REQUIRED WORK:
Among the entries below, find the lines that hold the word "application" and report them.

DATASET:
____________________

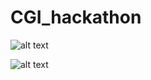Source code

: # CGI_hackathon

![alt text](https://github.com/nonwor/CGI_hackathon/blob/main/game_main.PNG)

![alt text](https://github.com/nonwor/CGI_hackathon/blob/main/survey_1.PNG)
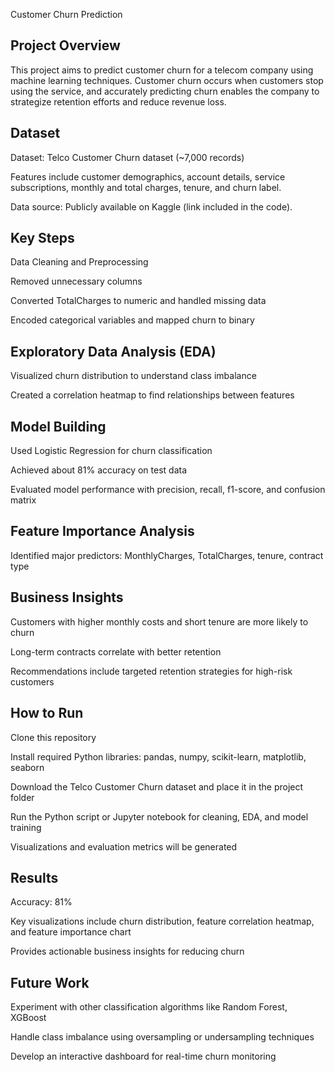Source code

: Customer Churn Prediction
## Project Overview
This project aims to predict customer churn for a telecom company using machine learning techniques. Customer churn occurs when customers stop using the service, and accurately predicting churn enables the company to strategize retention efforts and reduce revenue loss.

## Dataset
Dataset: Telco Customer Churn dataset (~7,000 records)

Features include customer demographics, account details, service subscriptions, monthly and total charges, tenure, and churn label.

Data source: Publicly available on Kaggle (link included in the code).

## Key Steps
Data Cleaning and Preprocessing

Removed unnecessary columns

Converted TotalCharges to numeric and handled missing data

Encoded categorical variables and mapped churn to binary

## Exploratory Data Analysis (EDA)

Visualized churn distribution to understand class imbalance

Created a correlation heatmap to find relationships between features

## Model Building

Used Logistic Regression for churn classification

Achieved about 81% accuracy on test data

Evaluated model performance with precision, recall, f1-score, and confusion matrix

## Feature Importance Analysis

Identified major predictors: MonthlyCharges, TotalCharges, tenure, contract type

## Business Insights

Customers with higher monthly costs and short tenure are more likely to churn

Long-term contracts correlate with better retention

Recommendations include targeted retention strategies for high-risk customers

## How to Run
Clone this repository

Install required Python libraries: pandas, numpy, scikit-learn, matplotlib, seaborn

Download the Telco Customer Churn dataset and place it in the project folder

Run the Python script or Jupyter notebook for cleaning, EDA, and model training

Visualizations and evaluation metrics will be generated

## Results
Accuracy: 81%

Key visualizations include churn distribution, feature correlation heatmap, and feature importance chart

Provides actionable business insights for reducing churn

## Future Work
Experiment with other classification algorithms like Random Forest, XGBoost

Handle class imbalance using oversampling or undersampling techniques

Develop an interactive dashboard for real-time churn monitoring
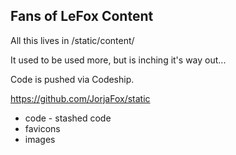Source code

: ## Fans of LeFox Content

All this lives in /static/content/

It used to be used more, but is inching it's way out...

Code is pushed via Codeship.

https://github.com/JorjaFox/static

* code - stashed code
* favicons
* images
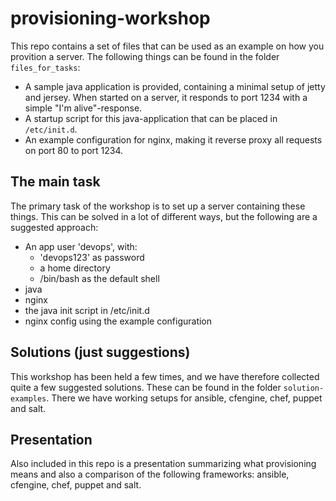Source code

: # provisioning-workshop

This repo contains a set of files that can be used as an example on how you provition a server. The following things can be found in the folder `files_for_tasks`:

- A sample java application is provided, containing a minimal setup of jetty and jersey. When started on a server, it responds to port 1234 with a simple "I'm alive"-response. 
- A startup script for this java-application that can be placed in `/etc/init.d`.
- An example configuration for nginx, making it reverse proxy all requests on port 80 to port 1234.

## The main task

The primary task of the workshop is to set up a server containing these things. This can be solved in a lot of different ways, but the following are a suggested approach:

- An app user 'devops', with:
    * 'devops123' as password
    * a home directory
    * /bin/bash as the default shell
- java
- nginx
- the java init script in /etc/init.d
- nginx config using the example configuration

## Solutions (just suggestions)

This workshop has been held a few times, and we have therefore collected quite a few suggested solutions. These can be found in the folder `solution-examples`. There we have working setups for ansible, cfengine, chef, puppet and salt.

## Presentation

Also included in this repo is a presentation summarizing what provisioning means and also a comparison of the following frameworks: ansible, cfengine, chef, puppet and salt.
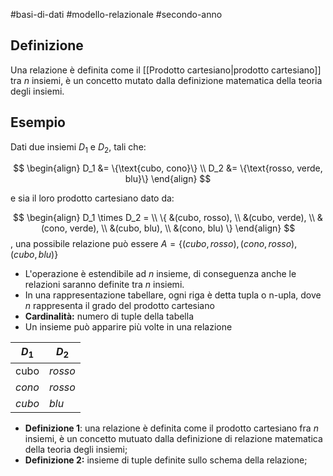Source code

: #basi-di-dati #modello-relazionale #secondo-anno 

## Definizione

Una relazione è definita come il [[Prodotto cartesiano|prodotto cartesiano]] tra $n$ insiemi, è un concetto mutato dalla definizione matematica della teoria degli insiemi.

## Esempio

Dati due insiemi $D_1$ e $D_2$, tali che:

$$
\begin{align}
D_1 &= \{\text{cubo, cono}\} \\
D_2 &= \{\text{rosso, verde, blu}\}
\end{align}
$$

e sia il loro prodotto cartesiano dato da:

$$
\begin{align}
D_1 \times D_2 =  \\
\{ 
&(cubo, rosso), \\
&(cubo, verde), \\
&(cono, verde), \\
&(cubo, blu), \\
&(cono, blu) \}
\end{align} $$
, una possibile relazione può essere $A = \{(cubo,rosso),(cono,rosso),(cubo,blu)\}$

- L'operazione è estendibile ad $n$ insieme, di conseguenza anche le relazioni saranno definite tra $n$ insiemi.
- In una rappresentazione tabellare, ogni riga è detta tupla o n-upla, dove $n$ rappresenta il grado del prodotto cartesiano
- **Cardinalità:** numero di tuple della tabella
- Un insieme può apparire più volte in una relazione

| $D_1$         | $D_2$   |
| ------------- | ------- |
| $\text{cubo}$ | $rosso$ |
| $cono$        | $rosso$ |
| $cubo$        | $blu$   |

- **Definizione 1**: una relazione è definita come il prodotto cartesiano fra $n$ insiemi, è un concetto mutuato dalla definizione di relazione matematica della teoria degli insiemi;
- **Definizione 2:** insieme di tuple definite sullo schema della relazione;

____________________

RESPONSE FOR THIS EXERCISE:
- A sample java application is provided, containing a minimal setup of jetty and jersey. When started on a server, it responds to port 1234 with a simple "I'm alive"-response. 
- A startup script for this java-application that can be placed in `/etc/init.d`.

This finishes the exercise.